Records drawn from a dataset:
******

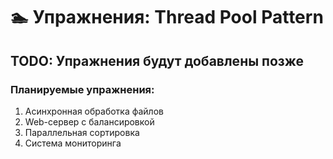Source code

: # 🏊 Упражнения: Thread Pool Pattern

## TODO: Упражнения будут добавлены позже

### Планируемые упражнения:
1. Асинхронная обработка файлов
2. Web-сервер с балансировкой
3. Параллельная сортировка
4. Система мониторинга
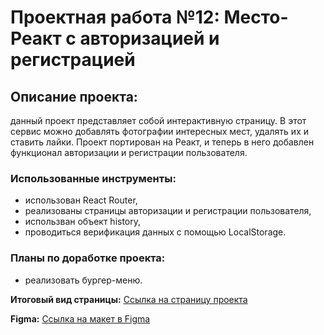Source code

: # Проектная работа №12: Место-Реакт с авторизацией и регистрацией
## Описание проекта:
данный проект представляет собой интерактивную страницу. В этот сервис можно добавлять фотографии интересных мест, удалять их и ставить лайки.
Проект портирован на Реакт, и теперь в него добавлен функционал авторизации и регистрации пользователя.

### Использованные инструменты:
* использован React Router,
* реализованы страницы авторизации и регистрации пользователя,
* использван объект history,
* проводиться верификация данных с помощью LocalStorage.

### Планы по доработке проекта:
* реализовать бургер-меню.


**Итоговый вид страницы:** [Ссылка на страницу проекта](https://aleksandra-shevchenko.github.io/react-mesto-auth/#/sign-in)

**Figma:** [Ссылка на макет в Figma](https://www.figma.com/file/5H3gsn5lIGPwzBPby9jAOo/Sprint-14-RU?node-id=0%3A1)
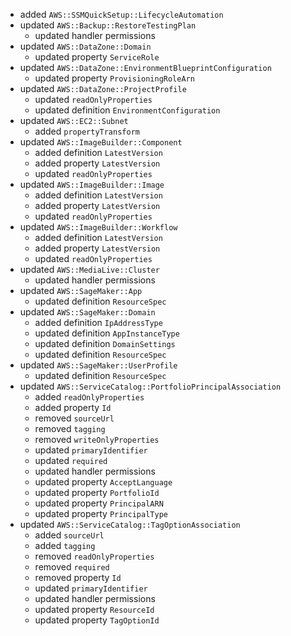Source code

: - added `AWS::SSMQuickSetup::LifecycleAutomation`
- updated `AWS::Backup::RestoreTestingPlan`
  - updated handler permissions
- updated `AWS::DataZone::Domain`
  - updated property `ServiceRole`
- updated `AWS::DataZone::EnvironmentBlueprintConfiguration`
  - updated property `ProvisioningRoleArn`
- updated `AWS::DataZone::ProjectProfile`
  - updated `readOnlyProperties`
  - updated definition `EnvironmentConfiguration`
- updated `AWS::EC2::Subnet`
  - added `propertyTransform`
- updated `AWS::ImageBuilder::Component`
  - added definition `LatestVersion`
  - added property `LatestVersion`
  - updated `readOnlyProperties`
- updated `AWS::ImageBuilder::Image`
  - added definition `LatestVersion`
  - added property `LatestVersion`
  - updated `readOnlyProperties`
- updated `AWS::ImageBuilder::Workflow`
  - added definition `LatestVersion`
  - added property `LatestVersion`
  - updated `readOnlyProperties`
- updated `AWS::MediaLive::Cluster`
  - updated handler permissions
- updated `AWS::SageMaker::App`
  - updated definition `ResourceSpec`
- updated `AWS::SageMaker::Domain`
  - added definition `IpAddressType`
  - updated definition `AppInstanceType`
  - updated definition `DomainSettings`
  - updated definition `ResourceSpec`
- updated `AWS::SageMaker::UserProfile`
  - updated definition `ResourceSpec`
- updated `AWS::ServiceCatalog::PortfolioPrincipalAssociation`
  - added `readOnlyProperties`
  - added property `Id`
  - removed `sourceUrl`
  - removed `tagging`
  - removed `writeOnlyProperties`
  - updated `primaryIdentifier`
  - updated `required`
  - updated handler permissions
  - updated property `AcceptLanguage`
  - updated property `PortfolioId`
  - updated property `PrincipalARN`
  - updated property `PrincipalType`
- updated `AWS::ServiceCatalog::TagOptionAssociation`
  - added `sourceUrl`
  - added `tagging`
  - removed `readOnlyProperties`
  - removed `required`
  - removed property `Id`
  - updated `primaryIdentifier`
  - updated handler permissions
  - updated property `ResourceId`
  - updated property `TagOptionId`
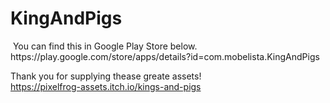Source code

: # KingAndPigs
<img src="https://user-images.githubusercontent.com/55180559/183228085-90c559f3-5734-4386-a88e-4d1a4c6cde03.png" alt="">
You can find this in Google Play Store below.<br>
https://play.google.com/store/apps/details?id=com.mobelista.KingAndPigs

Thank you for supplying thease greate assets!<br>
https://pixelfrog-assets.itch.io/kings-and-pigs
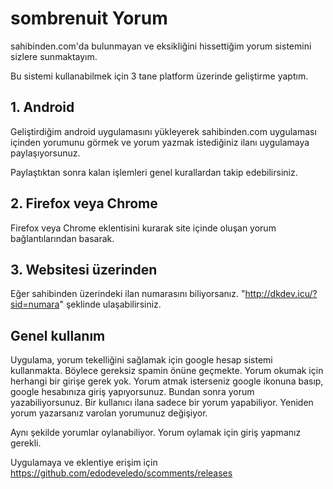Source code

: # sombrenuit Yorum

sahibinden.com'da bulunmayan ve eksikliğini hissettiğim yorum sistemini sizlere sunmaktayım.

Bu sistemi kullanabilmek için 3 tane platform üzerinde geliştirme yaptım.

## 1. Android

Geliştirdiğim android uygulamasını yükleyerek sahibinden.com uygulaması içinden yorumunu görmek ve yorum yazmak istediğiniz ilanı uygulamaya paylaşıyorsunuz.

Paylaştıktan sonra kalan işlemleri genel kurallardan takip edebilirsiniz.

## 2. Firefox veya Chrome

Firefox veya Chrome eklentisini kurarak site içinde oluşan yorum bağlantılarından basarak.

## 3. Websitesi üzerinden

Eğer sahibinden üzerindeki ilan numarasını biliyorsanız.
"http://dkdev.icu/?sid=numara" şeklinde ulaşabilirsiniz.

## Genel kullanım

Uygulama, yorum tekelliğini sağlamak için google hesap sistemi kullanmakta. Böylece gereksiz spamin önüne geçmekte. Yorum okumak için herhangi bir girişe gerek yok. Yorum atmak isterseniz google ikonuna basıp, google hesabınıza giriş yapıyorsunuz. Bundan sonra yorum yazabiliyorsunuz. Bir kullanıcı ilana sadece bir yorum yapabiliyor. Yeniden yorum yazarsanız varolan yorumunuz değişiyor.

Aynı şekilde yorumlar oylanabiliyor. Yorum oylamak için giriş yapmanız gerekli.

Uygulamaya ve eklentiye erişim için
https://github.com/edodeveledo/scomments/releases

******

--- What to produce ---
Show me every line of the entries above that holds "Chrome".

--- Response below ---
## 2. Firefox veya Chrome
Firefox veya Chrome eklentisini kurarak site içinde oluşan yorum bağlantılarından basarak.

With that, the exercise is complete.